El régimen o dieta prevacacional, la llamada “operación bikini”, es ya un lugar común en los medios durante las semanas, ¡y hasta los meses!, previos a las vacaciones de verano y de Navidad. Importa estar en forma. Nadie lo pone en duda, aunque en ocasiones constituya una tremenda paradoja: ¡dejar de comer para poder comer! Nuestra sociedad moderna, bienestante y opulenta acepta sin problema alguno esta universal y comercial batalla contra la gula -porque de eso se trata: de poner la gula a raya-, siempre que sea para elevar la autoestima y poder exhibir la mejor figura posible enfundada en nuestro indiscreto bañador. O para estar en condiciones de poder disfrutar sin cortapisas de todos los placeres propios de las vacaciones, habiendo conseguido un margen aceptable para el engorde con un previo y exigente adelgazamiento.

En cambio, hay otro tipo de regímenes que no se entienden tan bien. Por ejemplo, como ya he dicho en otras ocasiones, yo tengo un hermano monje. Y, por extraño que parezca, mi hermano hace régimen por amor…, pero no por amor a sí mismo, sino por amor a Dios.
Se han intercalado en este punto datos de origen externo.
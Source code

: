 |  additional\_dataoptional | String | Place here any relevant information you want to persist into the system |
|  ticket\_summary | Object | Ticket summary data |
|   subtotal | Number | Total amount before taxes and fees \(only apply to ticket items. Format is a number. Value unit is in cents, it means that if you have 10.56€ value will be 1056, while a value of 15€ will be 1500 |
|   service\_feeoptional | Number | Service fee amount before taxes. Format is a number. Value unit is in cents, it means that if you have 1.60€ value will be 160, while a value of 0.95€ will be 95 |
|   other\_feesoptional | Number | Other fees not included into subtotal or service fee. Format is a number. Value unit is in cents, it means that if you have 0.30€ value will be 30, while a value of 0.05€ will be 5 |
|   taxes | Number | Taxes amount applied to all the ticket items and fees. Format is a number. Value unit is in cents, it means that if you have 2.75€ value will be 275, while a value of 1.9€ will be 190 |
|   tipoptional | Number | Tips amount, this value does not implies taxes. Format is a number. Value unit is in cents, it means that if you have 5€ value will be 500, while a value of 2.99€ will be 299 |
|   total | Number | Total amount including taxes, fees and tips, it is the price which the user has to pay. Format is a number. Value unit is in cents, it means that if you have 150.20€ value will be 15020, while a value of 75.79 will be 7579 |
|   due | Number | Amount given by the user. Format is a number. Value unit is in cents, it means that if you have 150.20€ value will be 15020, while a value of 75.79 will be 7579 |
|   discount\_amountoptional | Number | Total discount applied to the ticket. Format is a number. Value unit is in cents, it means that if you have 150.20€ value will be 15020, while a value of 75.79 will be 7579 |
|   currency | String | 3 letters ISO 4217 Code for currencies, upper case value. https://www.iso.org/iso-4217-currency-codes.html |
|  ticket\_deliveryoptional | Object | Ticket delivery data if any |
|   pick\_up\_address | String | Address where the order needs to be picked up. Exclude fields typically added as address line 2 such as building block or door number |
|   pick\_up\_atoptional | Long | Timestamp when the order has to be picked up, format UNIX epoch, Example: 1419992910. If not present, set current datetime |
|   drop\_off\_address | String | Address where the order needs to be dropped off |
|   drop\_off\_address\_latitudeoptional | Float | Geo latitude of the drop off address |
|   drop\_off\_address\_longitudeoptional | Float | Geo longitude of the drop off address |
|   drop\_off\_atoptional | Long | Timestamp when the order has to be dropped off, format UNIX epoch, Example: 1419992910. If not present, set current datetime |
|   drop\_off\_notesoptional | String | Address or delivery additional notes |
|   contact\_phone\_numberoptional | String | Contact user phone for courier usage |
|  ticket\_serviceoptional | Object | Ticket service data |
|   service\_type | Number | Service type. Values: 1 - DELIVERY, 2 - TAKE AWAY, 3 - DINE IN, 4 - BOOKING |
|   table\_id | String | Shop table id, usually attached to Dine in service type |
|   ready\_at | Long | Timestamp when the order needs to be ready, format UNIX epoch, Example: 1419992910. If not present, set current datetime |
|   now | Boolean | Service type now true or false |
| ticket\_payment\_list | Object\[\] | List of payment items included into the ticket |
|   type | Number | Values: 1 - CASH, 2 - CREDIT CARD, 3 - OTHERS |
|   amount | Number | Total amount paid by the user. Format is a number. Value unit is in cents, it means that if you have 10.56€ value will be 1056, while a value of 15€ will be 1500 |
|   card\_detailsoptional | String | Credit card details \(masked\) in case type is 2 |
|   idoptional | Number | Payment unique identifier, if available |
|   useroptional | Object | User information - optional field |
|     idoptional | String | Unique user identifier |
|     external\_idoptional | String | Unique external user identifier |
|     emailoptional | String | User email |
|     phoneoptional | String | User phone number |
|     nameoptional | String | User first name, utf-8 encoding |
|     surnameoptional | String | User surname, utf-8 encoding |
Quizás sería más exacto decir que «le hacen» el régimen, porque, al ser monje mendicante, come lo que le dan aquellos a quienes pide.

“¿Cómo? ¿Régimen, un monje? ¿Para estar en forma? ¡Y qué le importará a Dios la figura de un monje ‘contemplativo en medio del mundo de la pobreza’!”, podría objetar cualquier nutricionista aficionado. Y mi hermano le contestaría algo así: “Lo mismo que me importa a mí: nada. No me abstengo de los manjares para modelar mi cuerpo, sino para esculpir mi alma y mi entera persona. Yo quiero estar en forma para Dios y para mis hermanos los pobres, quiero estar ágil y presto para entregarme a ellos en cualquier momento. Y, sobre todo, no quiero que los alimentos y las bebidas se conviertan en mis pequeños y caprichosos dioses, se adueñen de mí y me acaben llevando por donde ellos quieran”. Probablemente, mi hermano daría, además, alguna razón aún más sobrenatural, conectada con Jesucristo, que por algo es monje católico, pero entrar ahora en este terreno excedería el objeto de este post.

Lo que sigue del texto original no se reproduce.